The study, led by Dr. Payam Dadvand, we measured the short-term impact of maternal exposure to environmental extremes during pregnancy in a sample of 7585 births that occurred during the period 2001-2005 in Barcelona.

They used national data on the heat and daily temperature for the period 1983-2006, using three indicators of conditions of extreme heat exposure based on the unusual heat and high humidity.

Thus, quantified the change in duration of pregnancy after maternal exposure to extreme heat. Thus, the results show that maternal exposure to extreme heat can have an immediate effect on the duration of pregnancy, and that these extreme temperatures are associated with a reduction in mean gestational age of the children.

Previous studies have pointed to increased vulnerability of pregnant women to heat, relating these extreme conditions with the induction of uterine contractions, increased secretion of hormones related to childbirth (oxytocin and prostaglandins) and an increase in levels of heat shock protein 70 associated with preterm birth.

Heat stress is a function of the interaction of internal heat production, the capacity of the heat loss to the environment and environmental heat load. During pregnancy, increased fat deposition and internal heat production due to fetal growth and metabolism.

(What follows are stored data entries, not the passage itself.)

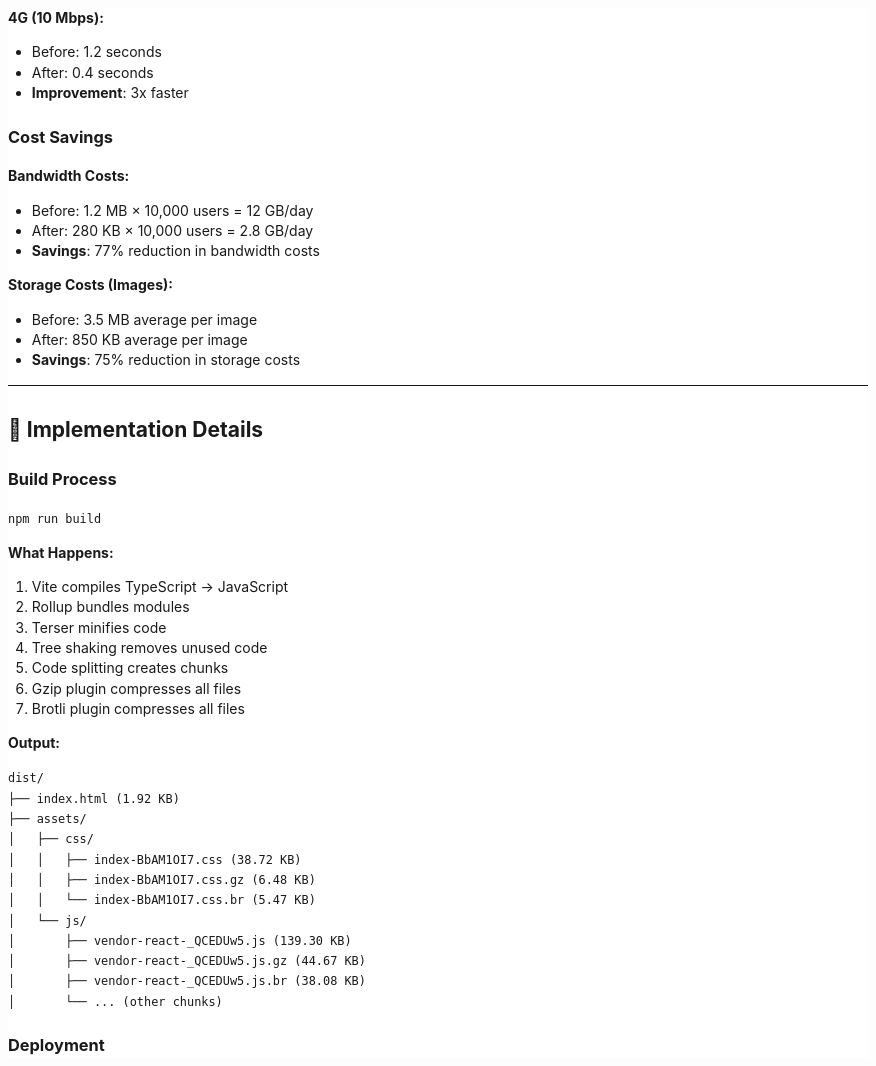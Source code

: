 **4G (10 Mbps):**
- Before: 1.2 seconds
- After: 0.4 seconds
- **Improvement**: 3x faster

### Cost Savings

**Bandwidth Costs:**
- Before: 1.2 MB × 10,000 users = 12 GB/day
- After: 280 KB × 10,000 users = 2.8 GB/day
- **Savings**: 77% reduction in bandwidth costs

**Storage Costs (Images):**
- Before: 3.5 MB average per image
- After: 850 KB average per image
- **Savings**: 75% reduction in storage costs

---

## 🔧 Implementation Details

### Build Process

```bash
npm run build
```

**What Happens:**
1. Vite compiles TypeScript → JavaScript
2. Rollup bundles modules
3. Terser minifies code
4. Tree shaking removes unused code
5. Code splitting creates chunks
6. Gzip plugin compresses all files
7. Brotli plugin compresses all files

**Output:**
```
dist/
├── index.html (1.92 KB)
├── assets/
│   ├── css/
│   │   ├── index-BbAM1OI7.css (38.72 KB)
│   │   ├── index-BbAM1OI7.css.gz (6.48 KB)
│   │   └── index-BbAM1OI7.css.br (5.47 KB)
│   └── js/
│       ├── vendor-react-_QCEDUw5.js (139.30 KB)
│       ├── vendor-react-_QCEDUw5.js.gz (44.67 KB)
│       ├── vendor-react-_QCEDUw5.js.br (38.08 KB)
│       └── ... (other chunks)
```

### Deployment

Dadvand has acknowledged, although further studies are needed to confirm these results in different contexts, an episode of unusual warmth the day before delivery is associated with a reduction of average day of pregnancy.

He adds told the News and Information Service Science (SINC), these data could achieve a reduction of five days to more extreme values.

In fact, weather forecasts and taking into account that a reduction of up to one week in duration of pregnancy has been associated with adverse health outcomes of newborns, the authors argue that future studies should consider these factors to inform public health interventions appropriate to the subject.